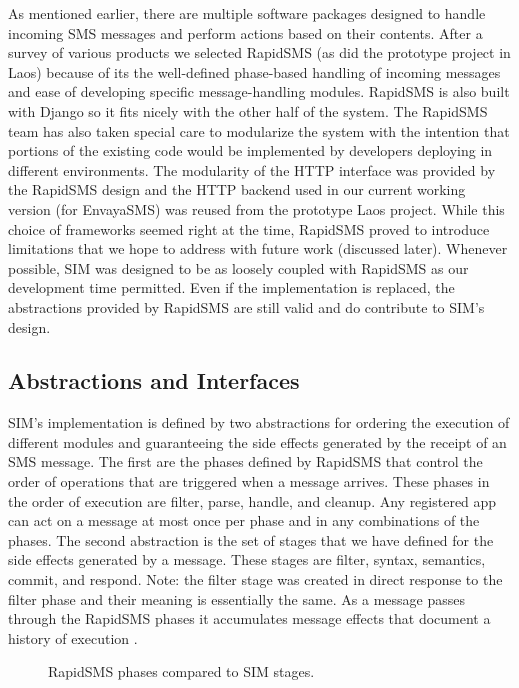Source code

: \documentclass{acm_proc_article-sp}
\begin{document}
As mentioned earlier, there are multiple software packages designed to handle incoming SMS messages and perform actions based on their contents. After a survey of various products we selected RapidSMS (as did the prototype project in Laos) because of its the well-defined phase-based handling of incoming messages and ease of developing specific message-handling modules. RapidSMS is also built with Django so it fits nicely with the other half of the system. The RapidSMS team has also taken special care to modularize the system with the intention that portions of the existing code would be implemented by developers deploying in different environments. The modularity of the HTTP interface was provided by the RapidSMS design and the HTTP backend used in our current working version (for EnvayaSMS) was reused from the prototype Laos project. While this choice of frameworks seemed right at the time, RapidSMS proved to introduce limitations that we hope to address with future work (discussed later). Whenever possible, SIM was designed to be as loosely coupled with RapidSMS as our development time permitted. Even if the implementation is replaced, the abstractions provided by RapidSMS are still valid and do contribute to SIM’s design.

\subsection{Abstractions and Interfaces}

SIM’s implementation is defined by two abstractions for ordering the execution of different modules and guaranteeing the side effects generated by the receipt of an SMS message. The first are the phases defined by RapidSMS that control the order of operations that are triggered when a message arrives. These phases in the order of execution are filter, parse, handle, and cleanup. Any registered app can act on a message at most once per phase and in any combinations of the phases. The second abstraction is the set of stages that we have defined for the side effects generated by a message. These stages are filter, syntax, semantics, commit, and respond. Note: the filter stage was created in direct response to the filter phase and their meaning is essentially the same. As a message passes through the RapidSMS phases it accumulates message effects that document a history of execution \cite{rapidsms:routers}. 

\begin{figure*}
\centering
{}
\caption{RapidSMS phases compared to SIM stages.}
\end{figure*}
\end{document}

━━━━━━━━━━

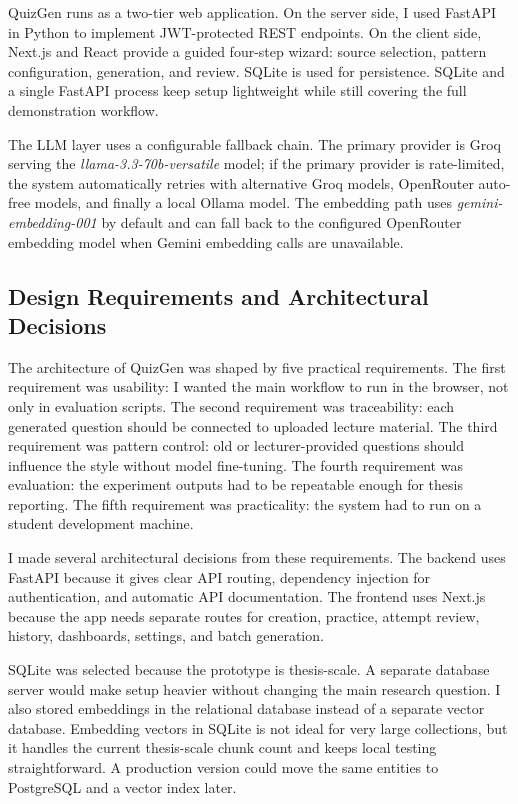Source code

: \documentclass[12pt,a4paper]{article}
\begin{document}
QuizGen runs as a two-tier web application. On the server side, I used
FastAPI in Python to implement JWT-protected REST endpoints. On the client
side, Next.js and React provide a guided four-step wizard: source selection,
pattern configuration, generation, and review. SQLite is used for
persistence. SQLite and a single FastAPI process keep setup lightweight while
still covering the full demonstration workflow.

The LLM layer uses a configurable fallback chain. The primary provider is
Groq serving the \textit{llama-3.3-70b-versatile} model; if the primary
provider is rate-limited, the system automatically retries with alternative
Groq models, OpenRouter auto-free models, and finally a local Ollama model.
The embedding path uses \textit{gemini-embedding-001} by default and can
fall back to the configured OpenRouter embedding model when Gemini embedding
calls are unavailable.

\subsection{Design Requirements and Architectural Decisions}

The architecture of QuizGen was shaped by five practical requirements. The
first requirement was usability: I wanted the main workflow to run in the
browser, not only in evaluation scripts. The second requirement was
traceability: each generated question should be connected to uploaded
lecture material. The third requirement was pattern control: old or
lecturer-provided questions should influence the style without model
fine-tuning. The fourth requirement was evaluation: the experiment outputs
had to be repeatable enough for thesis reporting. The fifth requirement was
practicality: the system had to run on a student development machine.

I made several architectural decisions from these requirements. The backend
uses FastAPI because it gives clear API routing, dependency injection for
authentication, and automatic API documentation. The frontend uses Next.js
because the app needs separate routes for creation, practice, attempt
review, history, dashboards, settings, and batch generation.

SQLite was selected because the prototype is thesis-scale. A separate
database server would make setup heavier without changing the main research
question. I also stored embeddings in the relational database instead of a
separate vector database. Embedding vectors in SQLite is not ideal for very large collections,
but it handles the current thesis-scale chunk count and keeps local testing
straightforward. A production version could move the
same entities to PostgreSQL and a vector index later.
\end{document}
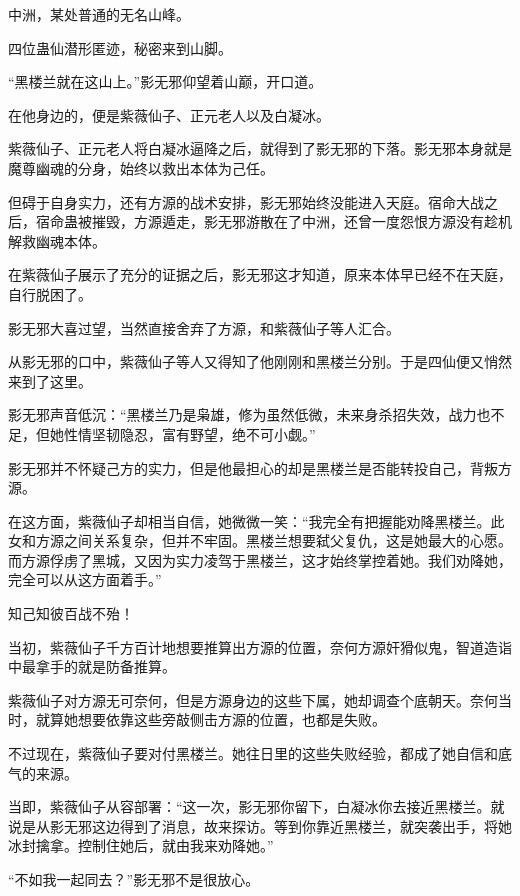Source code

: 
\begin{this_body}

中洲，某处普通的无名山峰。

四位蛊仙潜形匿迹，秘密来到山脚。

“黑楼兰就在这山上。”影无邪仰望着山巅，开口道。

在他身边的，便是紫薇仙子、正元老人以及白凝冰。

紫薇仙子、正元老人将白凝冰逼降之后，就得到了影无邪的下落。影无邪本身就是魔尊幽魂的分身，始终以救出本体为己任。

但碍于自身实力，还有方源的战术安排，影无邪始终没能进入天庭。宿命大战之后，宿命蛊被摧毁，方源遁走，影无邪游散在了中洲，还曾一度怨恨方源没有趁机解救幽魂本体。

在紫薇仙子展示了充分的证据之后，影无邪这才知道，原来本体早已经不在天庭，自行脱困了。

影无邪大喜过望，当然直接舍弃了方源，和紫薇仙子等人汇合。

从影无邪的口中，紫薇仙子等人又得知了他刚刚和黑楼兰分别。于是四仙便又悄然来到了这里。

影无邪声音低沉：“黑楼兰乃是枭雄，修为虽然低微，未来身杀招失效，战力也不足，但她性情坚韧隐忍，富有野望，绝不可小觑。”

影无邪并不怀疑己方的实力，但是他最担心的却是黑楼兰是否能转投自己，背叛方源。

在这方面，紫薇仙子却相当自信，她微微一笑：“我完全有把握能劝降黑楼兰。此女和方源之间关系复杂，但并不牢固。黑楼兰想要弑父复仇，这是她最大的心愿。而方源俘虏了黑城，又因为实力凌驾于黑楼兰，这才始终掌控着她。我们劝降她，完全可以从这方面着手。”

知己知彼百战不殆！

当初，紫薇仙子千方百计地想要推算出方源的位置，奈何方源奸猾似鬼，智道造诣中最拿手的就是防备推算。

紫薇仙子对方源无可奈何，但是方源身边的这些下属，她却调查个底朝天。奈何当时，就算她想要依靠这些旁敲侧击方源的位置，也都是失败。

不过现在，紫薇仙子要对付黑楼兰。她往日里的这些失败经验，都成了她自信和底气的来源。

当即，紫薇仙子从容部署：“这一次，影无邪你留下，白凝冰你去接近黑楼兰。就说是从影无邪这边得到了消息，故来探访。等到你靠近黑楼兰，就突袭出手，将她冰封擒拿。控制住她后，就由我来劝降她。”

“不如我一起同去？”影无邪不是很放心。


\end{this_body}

━━━━━━━━━━

Task objective
Look in the material above for the line with "fine-tuning. The fourth" and the line with "practicality: the system", and transcribe exactly those lines and all lines between them, nothing more.

Your response
fine-tuning. The fourth requirement was evaluation: the experiment outputs
had to be repeatable enough for thesis reporting. The fifth requirement was
practicality: the system had to run on a student development machine.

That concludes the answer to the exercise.